CLaC at SemEval-2025 Task 6: A Multi-Architecture Approach for Corporate Environmental Promise Verification
Nawar Turk, Eeham Khan, Leila Kosseim
TL;DR
The paper addresses verifying corporate promises in ESG disclosures by framing four subtasks: promise identification, evidence assessment, clarity, and timing. It investigates three architectures—Baseline ESG-BERT, a Feature-Enhanced variant with linguistic cues, and a Combined Subtask model with attention pooling and multi-objective learning—on the English ML-Promise dataset. The Combined Subtask model achieves the best private leaderboard score of 0.5268, outperforming the Kaggle baseline of 0.5227, highlighting the value of multitask learning, contextual features, and test-time augmentation in imbalanced, small-data regimes. The work demonstrates that targeted linguistic signals and metadata enrichment can improve promise verification, while acknowledging data scarcity as a key constraint and suggesting directions for cross-lingual extension and systematic ablations of backbone models and feature strategies.
Abstract
This paper presents our approach to the SemEval-2025 Task~6 (PromiseEval), which focuses on verifying promises in corporate ESG (Environmental, Social, and Governance) reports. We explore three model architectures to address the four subtasks of promise identification, supporting evidence assessment, clarity evaluation, and verification timing. Our first model utilizes ESG-BERT with task-specific classifier heads, while our second model enhances this architecture with linguistic features tailored for each subtask. Our third approach implements a combined subtask model with attention-based sequence pooling, transformer representations augmented with document metadata, and multi-objective learning.
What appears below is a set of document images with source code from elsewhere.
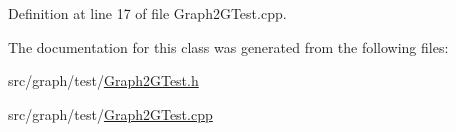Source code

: Definition at line 17 of file Graph2\-G\-Test.\-cpp.



The documentation for this class was generated from the following files\-:\begin{DoxyCompactItemize}
\item 
src/graph/test/\hyperlink{_graph2_g_test_8h}{Graph2\-G\-Test.\-h}\item 
src/graph/test/\hyperlink{_graph2_g_test_8cpp}{Graph2\-G\-Test.\-cpp}\end{DoxyCompactItemize}
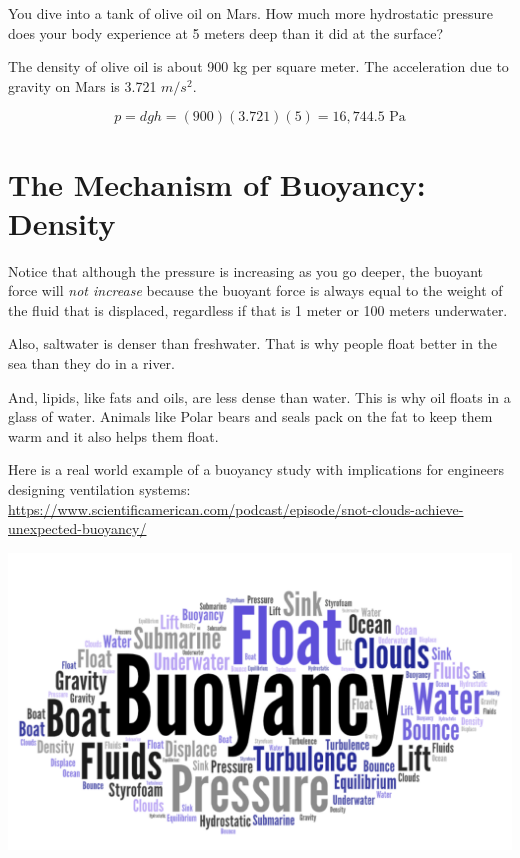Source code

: \begin{Exercise}[title={Hydrostatic Pressure}, label=mars_pressure]

  You dive into a tank of olive oil on Mars. How much more
  hydrostatic pressure does your body experience at 5 meters deep than
  it did at the surface?

  The density of olive oil is about 900 kg per square meter. The
  acceleration due to gravity on Mars is 3.721 $m/s^2$.
  
\end{Exercise}
\begin{Answer}[ref=mars_pressure]
$$p = d g h = (900)(3.721)(5) = 16,744.5 \text{ Pa}$$
\end{Answer}

\section{The Mechanism of Buoyancy: Density}
Notice that although the pressure is increasing as you go deeper, the
buoyant force will \emph{not increase} because the buoyant force is always equal
to the weight of the fluid that is displaced, regardless if that is 1
meter or 100 meters underwater.

Also, saltwater is denser than freshwater. That is why people float
better in the sea than they do in a river.

And, lipids, like fats and oils, are less dense than water. This is why oil floats in a glass of water. Animals like Polar bears and seals pack on the fat to keep them warm and it also helps them float. 

Here is a real world example of a buoyancy study with implications for engineers designing ventilation systems: 
\url{https://www.scientificamerican.com/podcast/episode/snot-clouds-achieve-unexpected-buoyancy/}


\includegraphics[width=1\textwidth]{bouy_word_cloud.png}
Experiments on the English portion of the ML-Promise dataset demonstrate progressive improvement across our models, with our combined subtask approach achieving a leaderboard score of 0.5268, outperforming the provided baseline of 0.5227. Our work highlights the effectiveness of linguistic feature extraction, attention pooling, and multi-objective learning in promise verification tasks, despite challenges posed by class imbalance and limited training data.